▶ Instructions to follow
Only lines containing the string "Download" belong in the answer; find them in the records and copy them.

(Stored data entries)
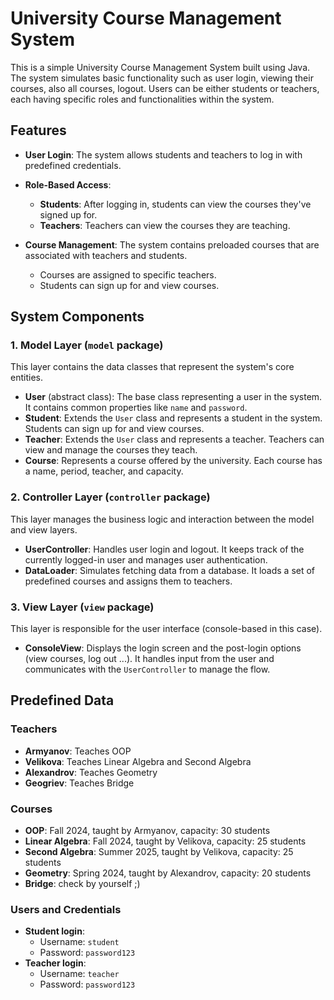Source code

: # University Course Management System

This is a simple University Course Management System built using Java. The system simulates basic functionality such as user login, viewing their courses, also all courses, logout. Users can be either students or teachers, each having specific roles and functionalities within the system.

## Features

- **User Login**: The system allows students and teachers to log in with predefined credentials.

- **Role-Based Access**:
  - **Students**: After logging in, students can view the courses they've signed up for.
  - **Teachers**: Teachers can view the courses they are teaching.
- **Course Management**: The system contains preloaded courses that are associated with teachers and students. 
  - Courses are assigned to specific teachers.
  - Students can sign up for and view courses.
  
## System Components

### 1. **Model Layer** (`model` package)
   This layer contains the data classes that represent the system's core entities.
   
   - **User** (abstract class): The base class representing a user in the system. It contains common properties like `name` and `password`.
   - **Student**: Extends the `User` class and represents a student in the system. Students can sign up for and view courses.
   - **Teacher**: Extends the `User` class and represents a teacher. Teachers can view and manage the courses they teach.
   - **Course**: Represents a course offered by the university. Each course has a name, period, teacher, and capacity.

### 2. **Controller Layer** (`controller` package)
   This layer manages the business logic and interaction between the model and view layers.
   
   - **UserController**: Handles user login and logout. It keeps track of the currently logged-in user and manages user authentication.
   - **DataLoader**: Simulates fetching data from a database. It loads a set of predefined courses and assigns them to teachers.

### 3. **View Layer** (`view` package)
   This layer is responsible for the user interface (console-based in this case).
   
   - **ConsoleView**: Displays the login screen and the post-login options (view courses, log out ...). It handles input from the user and communicates with the `UserController` to manage the flow.

## Predefined Data

### Teachers
- **Armyanov**: Teaches OOP
- **Velikova**: Teaches Linear Algebra and Second Algebra
- **Alexandrov**: Teaches Geometry
- **Geogriev**: Teaches Bridge

### Courses
- **OOP**: Fall 2024, taught by Armyanov, capacity: 30 students
- **Linear Algebra**: Fall 2024, taught by Velikova, capacity: 25 students
- **Second Algebra**: Summer 2025, taught by Velikova, capacity: 25 students
- **Geometry**: Spring 2024, taught by Alexandrov, capacity: 20 students
- **Bridge**: check by yourself ;)

### Users and Credentials
- **Student login**:
  - Username: `student`
  - Password: `password123`
- **Teacher login**:
  - Username: `teacher`
  - Password: `password123`
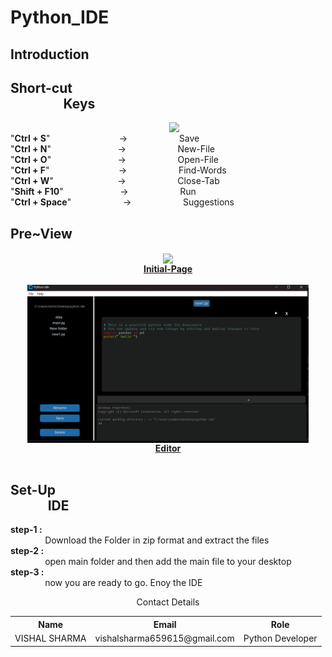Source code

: # Python_IDE

## Introduction

## Short-cut<br>&nbsp;&nbsp;&nbsp;&nbsp;&nbsp;&nbsp;&nbsp;&nbsp;&nbsp;&nbsp;&nbsp;&nbsp;&nbsp;&nbsp;&nbsp;&nbsp;&nbsp;Keys
<img align="right" src="https://github.com/user-attachments/assets/69ed6856-e13d-446a-bd7f-78298cd22f0f" width=250>
<br>
   "<b>Ctrl + S</b>" &nbsp;&nbsp;&nbsp;&nbsp;&nbsp;&nbsp;&nbsp;&nbsp;&nbsp;&nbsp;&nbsp;&nbsp;&nbsp;&nbsp;&nbsp;&nbsp;&nbsp;&nbsp;&nbsp;&nbsp;&nbsp;&nbsp;&nbsp;&nbsp;&nbsp;&nbsp; -> &nbsp;&nbsp;&nbsp;&nbsp;&nbsp;&nbsp;&nbsp;&nbsp;&nbsp;&nbsp;&nbsp;&nbsp;&nbsp;&nbsp;&nbsp;&nbsp;&nbsp;&nbsp;&nbsp;&nbsp;Save<br>
   "<b>Ctrl + N</b>" &nbsp;&nbsp;&nbsp;&nbsp;&nbsp;&nbsp;&nbsp;&nbsp;&nbsp;&nbsp;&nbsp;&nbsp;&nbsp;&nbsp;&nbsp;&nbsp;&nbsp;&nbsp;&nbsp;&nbsp;&nbsp;&nbsp;&nbsp;&nbsp;&nbsp; -> &nbsp;&nbsp;&nbsp;&nbsp;&nbsp;&nbsp;&nbsp;&nbsp;&nbsp;&nbsp;&nbsp;&nbsp;&nbsp;&nbsp;&nbsp;&nbsp;&nbsp;&nbsp;&nbsp;&nbsp;New-File<br>
   "<b>Ctrl + O</b>"  &nbsp;&nbsp;&nbsp;&nbsp;&nbsp;&nbsp;&nbsp;&nbsp;&nbsp;&nbsp;&nbsp;&nbsp;&nbsp;&nbsp;&nbsp;&nbsp;&nbsp;&nbsp;&nbsp;&nbsp;&nbsp;&nbsp;&nbsp;&nbsp;&nbsp; -> &nbsp;&nbsp;&nbsp;&nbsp;&nbsp;&nbsp;&nbsp;&nbsp;&nbsp;&nbsp;&nbsp;&nbsp;&nbsp;&nbsp;&nbsp;&nbsp;&nbsp;&nbsp;&nbsp;&nbsp;Open-File<br>
   "<b>Ctrl + F</b>" &nbsp;&nbsp;&nbsp;&nbsp;&nbsp;&nbsp;&nbsp;&nbsp;&nbsp;&nbsp;&nbsp;&nbsp;&nbsp;&nbsp;&nbsp;&nbsp;&nbsp;&nbsp;&nbsp;&nbsp;&nbsp;&nbsp;&nbsp;&nbsp;&nbsp;&nbsp; -> &nbsp;&nbsp;&nbsp;&nbsp;&nbsp;&nbsp;&nbsp;&nbsp;&nbsp;&nbsp;&nbsp;&nbsp;&nbsp;&nbsp;&nbsp;&nbsp;&nbsp;&nbsp;&nbsp;&nbsp;Find-Words<br>
   "<b>Ctrl + W</b>" &nbsp;&nbsp;&nbsp;&nbsp;&nbsp;&nbsp;&nbsp;&nbsp;&nbsp;&nbsp;&nbsp;&nbsp;&nbsp;&nbsp;&nbsp;&nbsp;&nbsp;&nbsp;&nbsp;&nbsp;&nbsp;&nbsp;&nbsp;&nbsp; -> &nbsp;&nbsp;&nbsp;&nbsp;&nbsp;&nbsp;&nbsp;&nbsp;&nbsp;&nbsp;&nbsp;&nbsp;&nbsp;&nbsp;&nbsp;&nbsp;&nbsp;&nbsp;&nbsp;&nbsp;Close-Tab<br>
   "<b>Shift + F10</b>" &nbsp;&nbsp;&nbsp;&nbsp;&nbsp;&nbsp;&nbsp;&nbsp;&nbsp;&nbsp;&nbsp;&nbsp;&nbsp;&nbsp;&nbsp;&nbsp;&nbsp;&nbsp;&nbsp;&nbsp;&nbsp; -> &nbsp;&nbsp;&nbsp;&nbsp;&nbsp;&nbsp;&nbsp;&nbsp;&nbsp;&nbsp;&nbsp;&nbsp;&nbsp;&nbsp;&nbsp;&nbsp;&nbsp;&nbsp;&nbsp;&nbsp;Run<br>
   "<b>Ctrl + Space</b>" &nbsp;&nbsp;&nbsp;&nbsp;&nbsp;&nbsp;&nbsp;&nbsp;&nbsp;&nbsp;&nbsp;&nbsp;&nbsp;&nbsp;&nbsp;&nbsp;&nbsp;&nbsp;&nbsp; -> &nbsp;&nbsp;&nbsp;&nbsp;&nbsp;&nbsp;&nbsp;&nbsp;&nbsp;&nbsp;&nbsp;&nbsp;&nbsp;&nbsp;&nbsp;&nbsp;&nbsp;&nbsp;&nbsp;&nbsp;Suggestions<br>

## Pre~View
<p align="center"> 
<img align="center" src="https://github.com/user-attachments/assets/ebaf3b23-f2ed-4757-9f15-49384cd5b137" width=450><br>
    <b><u>Initial-Page</u></b><br><br>
<img align="center" src="image.png" width=450><br>
    <b><u>Editor</u></b><br><br>
</p>

## Set-Up<br>&nbsp;&nbsp;&nbsp;&nbsp;&nbsp;&nbsp;&nbsp;&nbsp;&nbsp;&nbsp;&nbsp;&nbsp;IDE
<b>step-1 : </b><br> &nbsp;&nbsp;&nbsp;&nbsp;&nbsp;&nbsp;&nbsp;&nbsp;&nbsp;&nbsp;&nbsp;&nbsp;&nbsp;&nbsp;Download the Folder in zip format and extract the files <br>
<b>step-2 : </b><br> &nbsp;&nbsp;&nbsp;&nbsp;&nbsp;&nbsp;&nbsp;&nbsp;&nbsp;&nbsp;&nbsp;&nbsp;&nbsp;&nbsp;open main folder and then add the main file to your desktop <br>
<b>step-3 : </b><br> &nbsp;&nbsp;&nbsp;&nbsp;&nbsp;&nbsp;&nbsp;&nbsp;&nbsp;&nbsp;&nbsp;&nbsp;&nbsp;&nbsp;now you are ready to go. Enoy the IDE <br>

<p align="center">
<caption >Contact Details</caption>
<table align="center">
   <tr>
      <th>
         Name
      </th>
      <th>
         Email
      </th>
      <th>
         Role
      </th>
   </tr>
   <tr>
      <td>VISHAL SHARMA</td>
      <td>vishalsharma659615@gmail.com</td>
      <td>Python Developer</td>
   </tr>
</table>
</p>
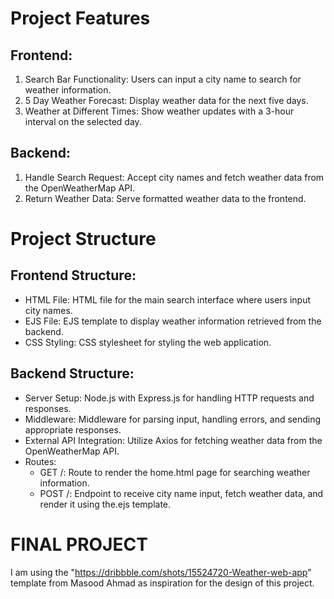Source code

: Project Features
=

Frontend:
-
1. Search Bar Functionality: Users can input a city name to search for weather information.
2. 5 Day Weather Forecast: Display weather data for the next five days.
3. Weather at Different Times: Show weather updates with a 3-hour interval on the selected day.

Backend:
-
1. Handle Search Request: Accept city names and fetch weather data from the OpenWeatherMap API.
2. Return Weather Data: Serve formatted weather data to the frontend.

Project Structure
=

Frontend Structure:
-
* HTML File: HTML file for the main search interface where users input city names.
* EJS File: EJS template to display weather information retrieved from the backend.
* CSS Styling: CSS stylesheet for styling the web application.

Backend Structure:
-
* Server Setup: Node.js with Express.js for handling HTTP requests and responses.
* Middleware: Middleware for parsing input, handling errors, and sending appropriate responses.
* External API Integration: Utilize Axios for fetching weather data from the OpenWeatherMap API.
* Routes:
   * GET /: Route to render the home.html page for searching weather information.
   * POST /: Endpoint to receive city name input, fetch weather data, and render it using the.ejs template.

 
FINAL PROJECT
=

I am using the "https://dribbble.com/shots/15524720-Weather-web-app" template from Masood Ahmad as inspiration for the design of this project.
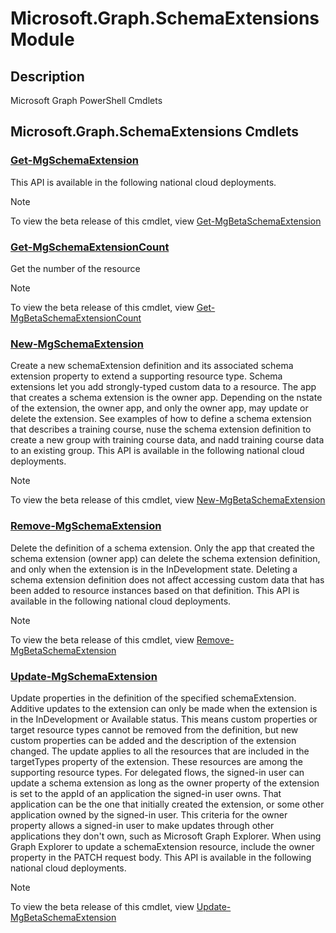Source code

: ﻿---
Module Name: Microsoft.Graph.SchemaExtensions
Module Guid: ad4314e0-07f7-4554-8fe3-5e2ccec04eea
Download Help Link: https://learn.microsoft.com/powershell/module/microsoft.graph.schemaextensions
Help Version: 1.0.0.0
Locale: en-US
---

# Microsoft.Graph.SchemaExtensions Module
## Description
Microsoft Graph PowerShell Cmdlets

## Microsoft.Graph.SchemaExtensions Cmdlets
### [Get-MgSchemaExtension](Get-MgSchemaExtension.md)
This API is available in the following national cloud deployments.

> [!NOTE]
> To view the beta release of this cmdlet, view [Get-MgBetaSchemaExtension](/powershell/module/Microsoft.Graph.Beta.SchemaExtensions/Get-MgBetaSchemaExtension?view=graph-powershell-beta)

### [Get-MgSchemaExtensionCount](Get-MgSchemaExtensionCount.md)
Get the number of the resource

> [!NOTE]
> To view the beta release of this cmdlet, view [Get-MgBetaSchemaExtensionCount](/powershell/module/Microsoft.Graph.Beta.SchemaExtensions/Get-MgBetaSchemaExtensionCount?view=graph-powershell-beta)

### [New-MgSchemaExtension](New-MgSchemaExtension.md)
Create a new schemaExtension definition and its associated schema extension property to extend a supporting resource type.
Schema extensions let you add strongly-typed custom data to a resource.
The app that creates a schema extension is the owner app.
Depending on the nstate of the extension, the owner app, and only the owner app, may update or delete the extension.
See examples of how to define a schema extension that describes a training course, nuse the schema extension definition to create a new group with training course data, and nadd training course data to an existing group.
This API is available in the following national cloud deployments.

> [!NOTE]
> To view the beta release of this cmdlet, view [New-MgBetaSchemaExtension](/powershell/module/Microsoft.Graph.Beta.SchemaExtensions/New-MgBetaSchemaExtension?view=graph-powershell-beta)

### [Remove-MgSchemaExtension](Remove-MgSchemaExtension.md)
Delete the definition of a schema extension.
Only the app that created the schema extension (owner app) can delete the schema extension definition, and only when the extension is in the InDevelopment state.
Deleting a schema extension definition does not affect accessing custom data that has been added to resource instances based on that definition.
This API is available in the following national cloud deployments.

> [!NOTE]
> To view the beta release of this cmdlet, view [Remove-MgBetaSchemaExtension](/powershell/module/Microsoft.Graph.Beta.SchemaExtensions/Remove-MgBetaSchemaExtension?view=graph-powershell-beta)

### [Update-MgSchemaExtension](Update-MgSchemaExtension.md)
Update properties in the definition of the specified schemaExtension.
Additive updates to the extension can only be made when the extension is in the InDevelopment or Available status.
This means custom properties or target resource types cannot be removed from the definition, but new custom properties can be added and the description of the extension changed.
The update applies to all the resources that are included in the targetTypes property of the extension.
These resources are among the supporting resource types.
For delegated flows, the signed-in user can update a schema extension as long as the owner property of the extension is set to the appId of an application the signed-in user owns.
That application can be the one that initially created the extension, or some other application owned by the signed-in user.
This criteria for the owner property allows a signed-in user to make updates through other applications they don't own, such as Microsoft Graph Explorer.
When using Graph Explorer to update a schemaExtension resource, include the owner property in the PATCH request body.
This API is available in the following national cloud deployments.

> [!NOTE]
> To view the beta release of this cmdlet, view [Update-MgBetaSchemaExtension](/powershell/module/Microsoft.Graph.Beta.SchemaExtensions/Update-MgBetaSchemaExtension?view=graph-powershell-beta)

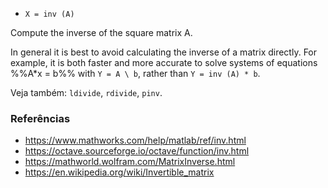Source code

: * `X = inv (A)`

Compute the inverse of the square matrix A.

In general it is best to avoid calculating the inverse of a matrix
directly.  For example, it is both faster and more accurate to
solve systems of equations %%A*x = b%% with `Y = A \ b`, rather than
`Y = inv (A) * b`.

Veja também: `ldivide`, `rdivide`, `pinv`.

### Referências

* https://www.mathworks.com/help/matlab/ref/inv.html
* https://octave.sourceforge.io/octave/function/inv.html
* https://mathworld.wolfram.com/MatrixInverse.html
* https://en.wikipedia.org/wiki/Invertible_matrix
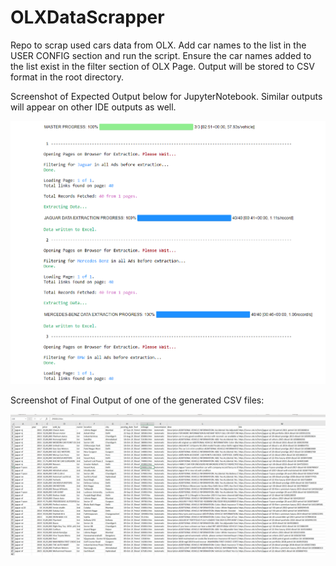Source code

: # OLXDataScrapper
Repo to scrap used cars data from OLX.
Add car names to the list in the USER CONFIG section and run the script.
Ensure the car names added to the list exist in the filter section of OLX Page.
Output will be stored to CSV format in the root directory.

Screenshot of Expected Output below for JupyterNotebook. Similar outputs will appear on other IDE outputs as well.

![Screenshot of expected Output](Capture.PNG)

Screenshot of Final Output of one of the generated CSV files:

![Screenshot of CSV Output](Capture2.PNG)
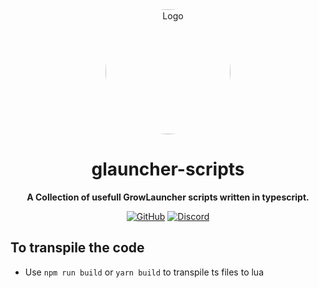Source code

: <div align="center">

<img src="https://i.kagchi.my.id/nezuko.png" alt="Logo" width="200px" height="200px" style="border-radius:50%"/>

# glauncher-scripts

**A Collection of usefull GrowLauncher scripts written in typescript.**

[![GitHub](https://img.shields.io/github/license/KagChi/glauncher-scripts)](https://github.com/KagChi/glauncher-scripts/blob/main/LICENSE)
[![Discord](https://discordapp.com/api/guilds/785715968608567297/embed.png)](https://nezu.my.id)

</div>

## To transpile the code
- Use `npm run build` or `yarn build` to transpile ts files to lua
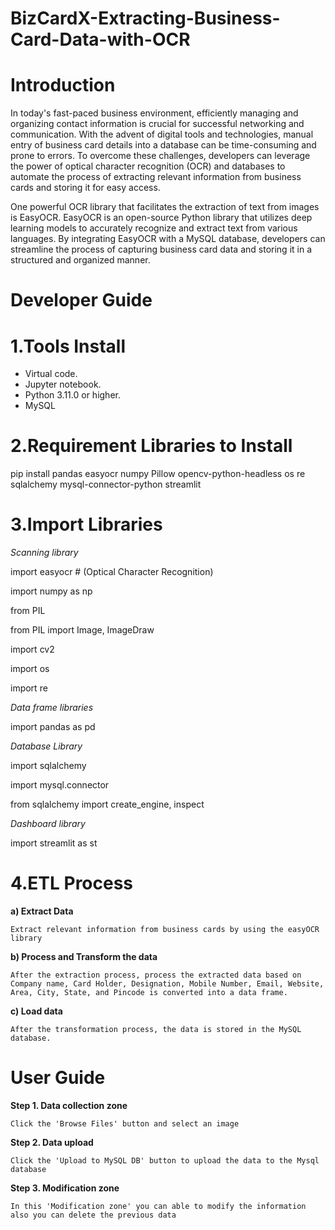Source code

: # BizCardX-Extracting-Business-Card-Data-with-OCR
# Introduction

  In today's fast-paced business environment, efficiently managing and organizing contact information is crucial for successful networking and communication. With the advent of digital tools and technologies, manual entry of business card details into a database can be time-consuming and prone to errors. To overcome these challenges, developers can leverage the power of optical character recognition (OCR) and databases to automate the process of extracting relevant information from business cards and storing it for easy access.

  One powerful OCR library that facilitates the extraction of text from images is EasyOCR. EasyOCR is an open-source Python library that utilizes deep learning models to accurately recognize and extract text from various languages. By integrating EasyOCR with a MySQL database, developers can streamline the process of capturing business card data and storing it in a structured and organized manner.

# Developer Guide
# 1.Tools Install

  * Virtual code.
  * Jupyter notebook.
  * Python 3.11.0 or higher.
  * MySQL

# 2.Requirement Libraries to Install

  pip install pandas easyocr numpy Pillow opencv-python-headless os re sqlalchemy mysql-connector-python streamlit

# 3.Import Libraries

  _Scanning library_
  
  import easyocr # (Optical Character Recognition)
  
  import numpy as np
  
  from PIL
  
  from PIL import Image, ImageDraw
  
  import cv2
  
  import os
  
  import re
  
  _Data frame libraries_
  
  import pandas as pd
  
  _Database Library_
  
  import sqlalchemy
  
  import mysql.connector
  
  from sqlalchemy import create_engine, inspect
  
  _Dashboard library_
  
  import streamlit as st

# 4.ETL Process
**a) Extract Data**
    
    Extract relevant information from business cards by using the easyOCR library
**b) Process and Transform the data**
    
    After the extraction process, process the extracted data based on Company name, Card Holder, Designation, Mobile Number, Email, Website, Area, City, State, and Pincode is converted into a data frame.
**c) Load data**
    
    After the transformation process, the data is stored in the MySQL database.

# User Guide
**Step 1. Data collection zone**
    
    Click the 'Browse Files' button and select an image
**Step 2. Data upload**
    
    Click the 'Upload to MySQL DB' button to upload the data to the Mysql database
**Step 3. Modification zone**
    
    In this 'Modification zone' you can able to modify the information also you can delete the previous data
    
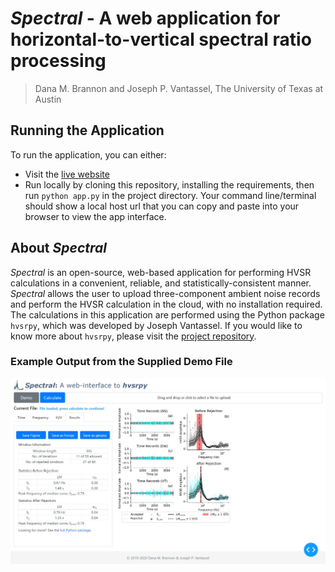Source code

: # _Spectral_ - A web application for horizontal-to-vertical spectral ratio processing

> Dana M. Brannon and Joseph P. Vantassel, The University of Texas at Austin

## Running the Application
To run the application, you can either:
- Visit the [live website](https://hvsrpy.cb-geo.com/)
- Run locally by cloning this repository, installing the requirements, then run `python app.py` in the project directory. Your command line/terminal should show a local host url that you can copy and paste into your browser to view the app interface.

## About _Spectral_
_Spectral_ is an open-source, web-based application for performing HVSR calculations in a convenient, reliable, and statistically-consistent manner. _Spectral_ allows the user to upload three-component ambient noise records and perform the HVSR calculation in the cloud, with no installation required. The calculations in this application are performed using the Python package `hvsrpy`, which was developed by Joseph Vantassel. If you would like to know more about `hvsrpy`, please visit the [project repository](https://github.com/jpvantassel/hvsrpy).

### Example Output from the Supplied Demo File
![screenshot](img/results_screenshot.JPG)
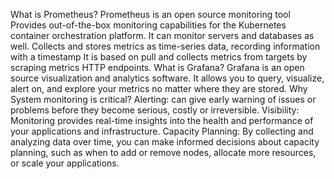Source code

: What is Prometheus?
Prometheus is an open source monitoring tool
Provides out-of-the-box monitoring capabilities for the Kubernetes container orchestration platform. It can monitor servers and databases as well.
Collects and stores metrics as time-series data, recording information with a timestamp 
It is based on pull and collects metrics from targets by scraping metrics HTTP endpoints.
What is Grafana?
Grafana is an open source visualization and analytics software. 
It allows you to query, visualize, alert on, and explore your metrics no matter where they are stored.
Why System monitoring is critical?
Alerting: can give early warning of issues or problems before they become serious, costly or irreversible.
Visibility: Monitoring provides real-time insights into the health and performance of your applications and infrastructure.
Capacity Planning: By collecting and analyzing data over time, you can make informed decisions about capacity planning, such as when to add or remove nodes, allocate more resources, or scale your applications.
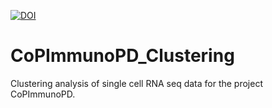 [![DOI](https://zenodo.org/badge/657152016.svg)](https://zenodo.org/badge/latestdoi/657152016)

# CoPImmunoPD_Clustering
Clustering analysis of single cell RNA seq data for the project CoPImmunoPD.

▶ Answer space
<b>step-1 : </b><br> &nbsp;&nbsp;&nbsp;&nbsp;&nbsp;&nbsp;&nbsp;&nbsp;&nbsp;&nbsp;&nbsp;&nbsp;&nbsp;&nbsp;Download the Folder in zip format and extract the files <br>
Download Help Link: https://learn.microsoft.com/powershell/module/microsoft.graph.schemaextensions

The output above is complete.